What lines in the entries hold the string "бенъ"? List them.

---------- Excerpted data ----------

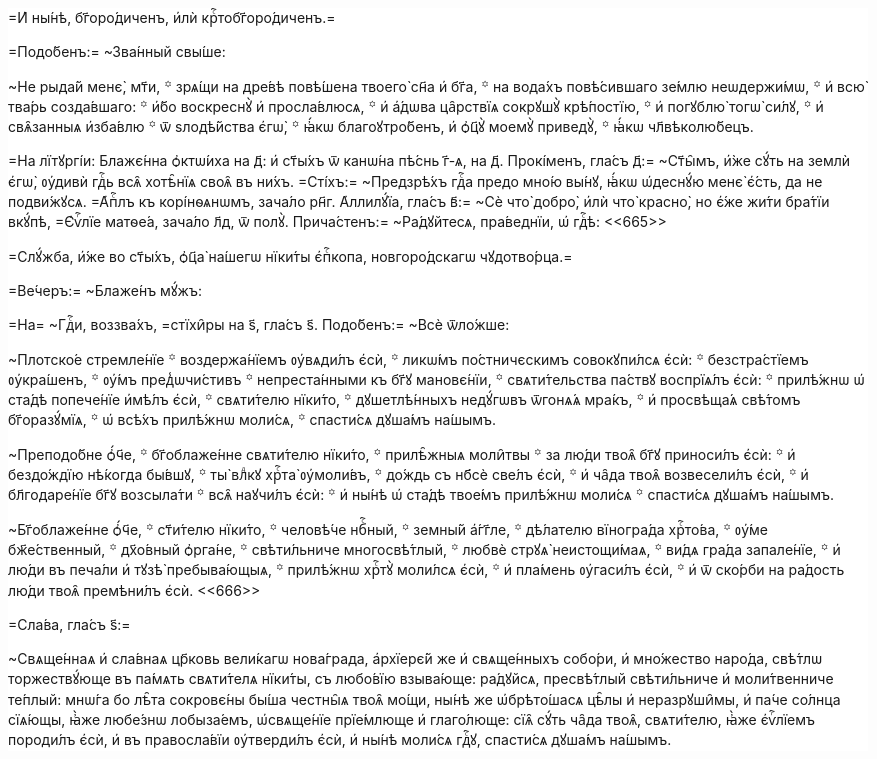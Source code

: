 =И҆ ны́нѣ, бг҃оро́диченъ, и҆лѝ крⷭ҇тобг҃оро́диченъ.=

=Подо́бенъ:= ~Зва́нный свы́ше:

~Не рыда́й менє̀, мт҃и, ꙳ зрѧ́щи на дре́вѣ повѣ́шена твоего̀ сн҃а и҆ бг҃а, ꙳ на
вода́хъ повѣ́сившаго зе́млю неѡдержи́мѡ, ꙳ и҆ всю̀ тва́рь созда́вшаго: ꙳ и҆́бо
воскреснꙋ̀ и҆ просла́влюсѧ, ꙳ и҆ а҆́дѡва ца̑рствїѧ сокрꙋшꙋ̀ крѣ́постїю, ꙳ и҆
погꙋблю̀ тогѡ̀ си́лꙋ, ꙳ и҆ свѧ̑занныѧ и҆зба́влю ꙳ ѿ ѕлодѣ́йства є҆гѡ̀, ꙳ ꙗ҆́кѡ
благоꙋтро́бенъ, и҆ ѻ҆ц҃ꙋ̀ моемꙋ̀ приведꙋ̀, ꙳ ꙗ҆́кѡ чл҃вѣколю́бецъ.

=На лїтꙋргі́и: Блажє́нна ѻ҆ктѡ́иха на д҃: и҆ ст҃ы́хъ ѿ канѡ́на пѣ́снь г҃-ѧ, на
д҃. Прокі́менъ, гла́съ д҃:= ~Ст҃ы̑мъ, и҆̀же сꙋ́ть на землѝ є҆гѡ̀, ᲂу҆дивѝ гдⷭ҇ь
всѧ̑ хотѣ̑нїѧ своѧ̑ въ ни́хъ. =Сті́хъ:= ~Предзрѣ́хъ гдⷭ҇а предо мно́ю вы́нꙋ,
ꙗ҆́кѡ ѡ҆деснꙋ́ю менє̀ є҆́сть, да не подви́жꙋсѧ. =А҆пⷭ҇лъ къ корі́нѳѧнѡмъ,
зача́ло рн҃г. А҆ллилꙋ́їа, гла́съ в҃:= ~Сѐ что̀ добро̀, и҆лѝ что̀ красно̀, но
є҆́же жи́ти бра́тїи вкꙋ́пѣ, =Є҆ѵⷢ҇лїе матѳе́а, зача́ло л҃д, ѿ полꙋ̀.
Прича́стенъ:= ~Ра́дꙋйтесѧ, пра́веднїи, ѡ҆ гдⷭ҇ѣ: <<665>>

=Слꙋ́жба, и҆́же во ст҃ы́хъ, ѻ҆ц҃а̀ на́шегѡ нїки́ты є҆пⷭ҇копа, новгоро́дскагѡ
чꙋдотво́рца.=

=Ве́черъ:= ~Блаже́нъ мꙋ́жъ:

=На= ~Гдⷭ҇и, воззва́хъ, =стїхи̑ры на ѕ҃, гла́съ ѕ҃. Подо́бенъ:= ~Всѐ ѿло́жше:

~Плотско́е стремле́нїе ꙳ воздержа́нїемъ ᲂу҆вѧди́лъ є҆сѝ, ꙳ ликѡ́мъ
по́стничєскимъ совокꙋпи́лсѧ є҆сѝ: ꙳ безстра́стїемъ ᲂу҆кра́шенъ, ꙳ ᲂу҆́мъ
пред̾ѡчи́стивъ ꙳ непреста́нными къ бг҃ꙋ мановє́нїи, ꙳ свѧти́тельства па́ствꙋ
воспрїѧ́лъ є҆сѝ: ꙳ прилѣ́жнѡ ѡ҆ ста́дѣ попече́нїе и҆мѣ́лъ є҆сѝ, ꙳ свѧти́телю
нїки́то, ꙳ дꙋшетлѣ́нныхъ недꙋ́гѡвъ ѿгонѧ́ѧ мра́къ, ꙳ и҆ просвѣща́ѧ свѣ́томъ
бг҃оразꙋ́мїѧ, ꙳ ѡ҆ всѣ́хъ прилѣ́жнѡ моли́сѧ, ꙳ спасти́сѧ дꙋша́мъ на́шымъ.

~Преподо́бне ѻ҆́ч҃е, ꙳ бг҃облаже́нне свѧти́телю нїки́то, ꙳ прилѣ̑жныѧ моли̑твы
꙳ за лю́ди твоѧ̑ бг҃ꙋ приноси́лъ є҆сѝ: ꙳ и҆ бездо́ждїю нѣ́когда бы́вшꙋ, ꙳ ты̀
влⷣкꙋ хрⷭ҇та̀ ᲂу҆моли́въ, ꙳ до́ждь съ нб҃сѐ све́лъ є҆сѝ, ꙳ и҆ ча̑да твоѧ̑
возвесели́лъ є҆сѝ, ꙳ и҆ бл҃годаре́нїе бг҃ꙋ возсыла́ти ꙳ всѧ̑ наꙋчи́лъ є҆сѝ: ꙳ и҆
ны́нѣ ѡ҆ ста́дѣ твое́мъ прилѣ́жнѡ моли́сѧ ꙳ спасти́сѧ дꙋша́мъ на́шымъ.

~Бг҃облаже́нне ѻ҆́ч҃е, ꙳ ст҃и́телю нїки́то, ꙳ человѣ́че нбⷭ҇ный, ꙳ земны́й
а҆́гг҃ле, ꙳ дѣ́лателю вїногра́да хрⷭ҇то́ва, ꙳ ᲂу҆́ме бж҃е́ственный, ꙳ дх҃о́вный
ѻ҆рга́не, ꙳ свѣти́льниче многосвѣ́тлый, ꙳ любвѐ стрꙋѧ̀ неистощи́маѧ, ꙳ ви́дѧ
гра́да запале́нїе, ꙳ и҆ лю́ди въ печа́ли и҆ тꙋзѣ̀ пребыва́ющыѧ, ꙳ прилѣ́жнѡ
хрⷭ҇тꙋ̀ моли́лсѧ є҆сѝ, ꙳ и҆ пла́мень ᲂу҆гаси́лъ є҆сѝ, ꙳ и҆ ѿ ско́рби на ра́дость
лю́ди твоѧ̑ премѣни́лъ є҆сѝ. <<666>>

=Сла́ва, гла́съ ѕ҃:=

~Свѧще́ннаѧ и҆ сла́внаѧ цр҃ковь вели́кагѡ нова́града, а҆рхїерє́й же и҆
свѧще́нныхъ собо́ри, и҆ мно́жество наро́да, свѣ́тлѡ торжествꙋ́юще въ па́мѧть
свѧти́телѧ нїки́ты, съ любо́вїю взыва́юще: ра́дꙋйсѧ, пресвѣ́тлый свѣти́льниче и҆
моли́твенниче те́плый: мнѡ́га бо лѣ̑та сокровє́ны бы́ша честны̑ѧ твоѧ̑ мо́щи,
ны́нѣ же ѡ҆брѣто́шасѧ цѣ̑лы и҆ неразрꙋши̑мы, и҆ па́че со́лнца сїѧ́ющы, ꙗ҆̀же
любе́знѡ лобыза́емъ, ѡ҆свѧще́нїе прїе́млюще и҆ глаго́люще: сїѧ̑ сꙋ́ть ча̑да
твоѧ̑, свѧти́телю, ꙗ҆̀же є҆ѵⷢ҇лїемъ породи́лъ є҆сѝ, и҆ въ правосла́вїи
ᲂу҆тверди́лъ є҆сѝ, и҆ ны́нѣ моли́сѧ гдⷭ҇ꙋ, спасти́сѧ дꙋша́мъ на́шымъ.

----------

Output below
=Подо́бенъ:= ~Зва́нный свы́ше:
благоꙋтро́бенъ, и҆ ѻ҆ц҃ꙋ̀ моемꙋ̀ приведꙋ̀, ꙳ ꙗ҆́кѡ чл҃вѣколю́бецъ.
=На= ~Гдⷭ҇и, воззва́хъ, =стїхи̑ры на ѕ҃, гла́съ ѕ҃. Подо́бенъ:= ~Всѐ ѿло́жше:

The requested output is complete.